──────── DATA LISTING

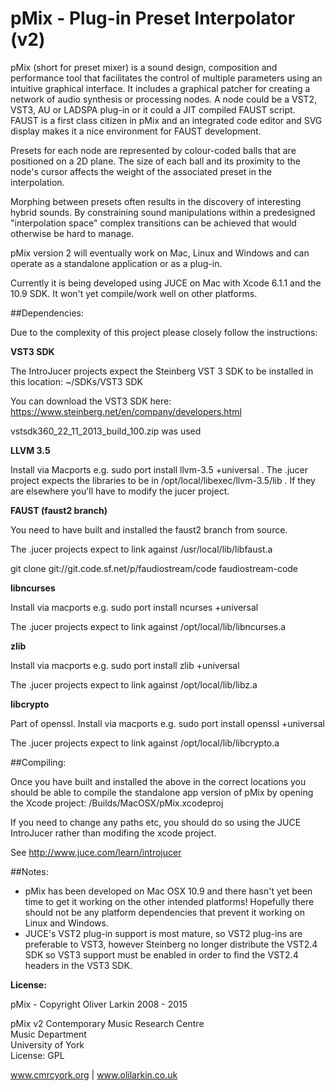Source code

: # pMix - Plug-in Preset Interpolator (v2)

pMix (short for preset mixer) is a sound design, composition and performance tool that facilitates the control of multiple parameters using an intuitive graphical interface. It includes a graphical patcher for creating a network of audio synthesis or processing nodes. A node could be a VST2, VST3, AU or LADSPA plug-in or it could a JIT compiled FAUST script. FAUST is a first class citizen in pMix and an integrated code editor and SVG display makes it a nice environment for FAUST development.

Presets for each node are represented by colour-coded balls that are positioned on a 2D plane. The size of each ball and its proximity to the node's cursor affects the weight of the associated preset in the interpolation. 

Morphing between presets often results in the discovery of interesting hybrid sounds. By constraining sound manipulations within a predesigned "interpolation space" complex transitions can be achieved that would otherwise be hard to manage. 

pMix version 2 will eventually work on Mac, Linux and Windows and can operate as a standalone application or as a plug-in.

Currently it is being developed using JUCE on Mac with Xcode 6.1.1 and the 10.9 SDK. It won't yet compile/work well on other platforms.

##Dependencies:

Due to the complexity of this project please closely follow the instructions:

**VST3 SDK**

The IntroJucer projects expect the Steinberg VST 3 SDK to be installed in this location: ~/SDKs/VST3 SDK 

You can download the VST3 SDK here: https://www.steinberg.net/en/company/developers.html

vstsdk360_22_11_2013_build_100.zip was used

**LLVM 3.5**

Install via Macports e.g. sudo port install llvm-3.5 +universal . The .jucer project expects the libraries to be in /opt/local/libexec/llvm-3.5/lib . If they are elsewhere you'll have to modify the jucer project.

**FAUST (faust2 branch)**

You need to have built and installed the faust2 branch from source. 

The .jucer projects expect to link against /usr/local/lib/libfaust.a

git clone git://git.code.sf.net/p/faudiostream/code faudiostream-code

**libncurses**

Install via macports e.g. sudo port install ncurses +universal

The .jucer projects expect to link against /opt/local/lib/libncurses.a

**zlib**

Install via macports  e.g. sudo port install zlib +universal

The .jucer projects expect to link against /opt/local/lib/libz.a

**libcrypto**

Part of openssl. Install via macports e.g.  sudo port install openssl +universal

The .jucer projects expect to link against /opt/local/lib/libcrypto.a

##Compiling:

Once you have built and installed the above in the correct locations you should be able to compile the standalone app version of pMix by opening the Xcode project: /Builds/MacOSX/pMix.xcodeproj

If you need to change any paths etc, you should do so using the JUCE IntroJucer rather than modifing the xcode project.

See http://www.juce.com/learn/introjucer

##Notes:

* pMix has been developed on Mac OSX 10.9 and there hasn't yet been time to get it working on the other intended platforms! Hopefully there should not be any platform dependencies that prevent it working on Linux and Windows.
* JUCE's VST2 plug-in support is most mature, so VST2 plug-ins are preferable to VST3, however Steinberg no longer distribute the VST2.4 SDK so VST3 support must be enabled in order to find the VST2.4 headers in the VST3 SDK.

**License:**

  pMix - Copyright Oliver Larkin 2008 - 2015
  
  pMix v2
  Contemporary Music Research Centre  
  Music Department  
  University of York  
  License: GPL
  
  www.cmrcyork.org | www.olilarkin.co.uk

────────────────
──────── DATA LISTING

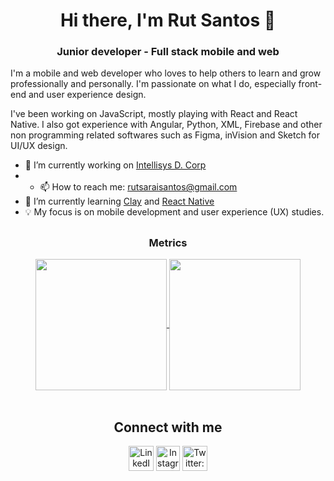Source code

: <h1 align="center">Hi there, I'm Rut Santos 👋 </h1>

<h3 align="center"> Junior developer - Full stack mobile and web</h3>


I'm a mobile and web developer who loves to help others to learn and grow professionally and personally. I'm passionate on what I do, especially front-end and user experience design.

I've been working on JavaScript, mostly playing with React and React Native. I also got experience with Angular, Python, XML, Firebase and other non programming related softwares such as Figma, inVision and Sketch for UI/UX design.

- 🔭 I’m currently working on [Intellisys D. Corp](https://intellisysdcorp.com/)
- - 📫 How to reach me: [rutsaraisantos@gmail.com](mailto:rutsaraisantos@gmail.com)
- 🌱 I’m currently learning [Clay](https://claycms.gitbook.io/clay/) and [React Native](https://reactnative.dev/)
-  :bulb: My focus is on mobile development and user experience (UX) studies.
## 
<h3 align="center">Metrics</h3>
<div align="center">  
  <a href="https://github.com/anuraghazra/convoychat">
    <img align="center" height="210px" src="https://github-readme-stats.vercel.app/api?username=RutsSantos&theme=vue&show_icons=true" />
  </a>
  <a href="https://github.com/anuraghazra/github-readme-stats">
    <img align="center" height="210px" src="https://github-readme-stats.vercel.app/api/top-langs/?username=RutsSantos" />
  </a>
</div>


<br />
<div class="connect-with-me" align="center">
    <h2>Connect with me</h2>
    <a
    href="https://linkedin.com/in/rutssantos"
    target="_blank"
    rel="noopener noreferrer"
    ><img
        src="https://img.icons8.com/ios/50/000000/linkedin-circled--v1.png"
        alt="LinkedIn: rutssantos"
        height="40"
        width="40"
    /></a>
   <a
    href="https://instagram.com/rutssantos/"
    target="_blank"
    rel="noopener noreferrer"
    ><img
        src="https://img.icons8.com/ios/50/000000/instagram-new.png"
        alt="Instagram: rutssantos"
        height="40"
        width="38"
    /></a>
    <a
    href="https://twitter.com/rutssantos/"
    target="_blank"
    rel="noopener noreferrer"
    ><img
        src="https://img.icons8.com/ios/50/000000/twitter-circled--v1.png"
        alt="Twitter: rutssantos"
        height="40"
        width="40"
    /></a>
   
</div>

────────────────

*TASK TO COMPLETE*:
Within the entries above, find every line where the string "zlib" occurs, and copy it.

*OUTPUT OF THE TASK*:
**zlib**
Install via macports  e.g. sudo port install zlib +universal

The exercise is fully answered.